そこで、その文句を、番組スタッフに向かってお説教することになる。
「そもそも、贈り物っていうのは、相手をどう思ってるかって評価なんだよ」
「はぁ…」
「びわゼリーを俺にあげる理由が全くない。理由がないけど、たまたま行ったら、"なんかびわゼリーだから"って…。この”なんかびわゼリーだから”っていう発想自体が、俺をなんとも思ってない。そういうことだとは思わないか?…俺は別に誕生日プレゼントがびわゼリーだからといって怒っているわけじゃないんだよ。俺のことをどう思っているかの話なんだよ」
その芸人は、そこまでまくし立てるように話したあと、半ば自嘲的に、ふり返った。
「…とまあ、『自分の個人的ないらだちを、ここぞとばかりに説教に乗せる』っていうイヤなパターンのお説教ってあるじゃん。つい腹が立って関係ないスタッフに言っちゃったんだ」
自分のいらだちさえ冷静に観察できるところが、この芸人のすごいところである。
「自分のいらだちをお説教に乗せる」のは、よくあることである。
もうひとつ例をあげると、映画「男はつらいよ 寅次郎相合い傘」の「メロン騒動」。前にも紹介した。

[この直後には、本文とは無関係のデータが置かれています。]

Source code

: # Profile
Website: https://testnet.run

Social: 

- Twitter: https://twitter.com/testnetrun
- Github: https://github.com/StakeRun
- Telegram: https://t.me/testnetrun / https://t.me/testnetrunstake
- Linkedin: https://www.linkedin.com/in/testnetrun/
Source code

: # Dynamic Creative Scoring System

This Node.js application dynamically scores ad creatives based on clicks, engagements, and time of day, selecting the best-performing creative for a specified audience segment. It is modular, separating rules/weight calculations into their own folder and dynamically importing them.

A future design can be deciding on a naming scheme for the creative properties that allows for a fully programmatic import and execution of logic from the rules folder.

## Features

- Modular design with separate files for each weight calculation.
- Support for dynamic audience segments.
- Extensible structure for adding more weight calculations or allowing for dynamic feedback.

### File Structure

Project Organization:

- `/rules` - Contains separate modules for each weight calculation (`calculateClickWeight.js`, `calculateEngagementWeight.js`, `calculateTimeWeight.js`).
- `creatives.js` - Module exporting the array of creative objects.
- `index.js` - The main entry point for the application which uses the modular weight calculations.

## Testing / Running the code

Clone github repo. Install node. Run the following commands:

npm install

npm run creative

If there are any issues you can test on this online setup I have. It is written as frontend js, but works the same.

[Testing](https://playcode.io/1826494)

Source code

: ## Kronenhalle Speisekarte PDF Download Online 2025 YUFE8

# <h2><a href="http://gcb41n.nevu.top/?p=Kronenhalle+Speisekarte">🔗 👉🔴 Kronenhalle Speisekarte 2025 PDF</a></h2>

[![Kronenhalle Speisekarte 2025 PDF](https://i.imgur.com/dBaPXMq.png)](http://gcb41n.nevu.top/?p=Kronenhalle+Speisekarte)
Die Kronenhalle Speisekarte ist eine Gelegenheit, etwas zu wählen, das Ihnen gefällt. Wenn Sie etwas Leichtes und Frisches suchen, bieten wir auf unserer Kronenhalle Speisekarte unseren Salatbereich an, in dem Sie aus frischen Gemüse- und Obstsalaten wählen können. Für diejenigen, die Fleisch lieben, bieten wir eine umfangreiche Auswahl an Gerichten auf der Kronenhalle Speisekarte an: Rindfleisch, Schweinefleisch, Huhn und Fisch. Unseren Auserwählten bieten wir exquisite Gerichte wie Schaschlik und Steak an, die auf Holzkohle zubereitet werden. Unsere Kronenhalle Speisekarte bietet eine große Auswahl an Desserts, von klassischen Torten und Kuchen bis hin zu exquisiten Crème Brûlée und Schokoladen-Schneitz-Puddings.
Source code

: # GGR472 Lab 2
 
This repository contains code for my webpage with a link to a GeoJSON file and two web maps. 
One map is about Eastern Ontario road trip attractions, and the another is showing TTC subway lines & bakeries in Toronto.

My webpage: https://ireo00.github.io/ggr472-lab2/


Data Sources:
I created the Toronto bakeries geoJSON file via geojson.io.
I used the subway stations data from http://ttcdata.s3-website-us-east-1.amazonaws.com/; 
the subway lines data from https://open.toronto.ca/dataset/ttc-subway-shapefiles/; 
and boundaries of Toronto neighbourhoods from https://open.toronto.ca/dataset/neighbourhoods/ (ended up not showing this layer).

自分の分のメロンが取り分けられていなかったことに怒った寅次郎は、とらや一家にお説教をする。
「バカヤロウ!オレの言ってるのはメロン一切れのこと言ってるんじゃないんだよ!この家(や)の人間の心のあり方についてオレは言ってるんだ!」
このセリフこそ、いらだちを説教に乗せる教科書のようなセリフである。
ふと考える。
私もまた、いらだちをつい説教に乗せてしまうことがあるんじゃないだろうか、と。
そういえば子どもの頃、虫の居所が悪かった母に、ひどく怒られたことが何度かあったなあ。
あれはきっと、いらだちをお説教に乗せてしまったんだろうな。大人になった今なら、その気持ちはよくわかる。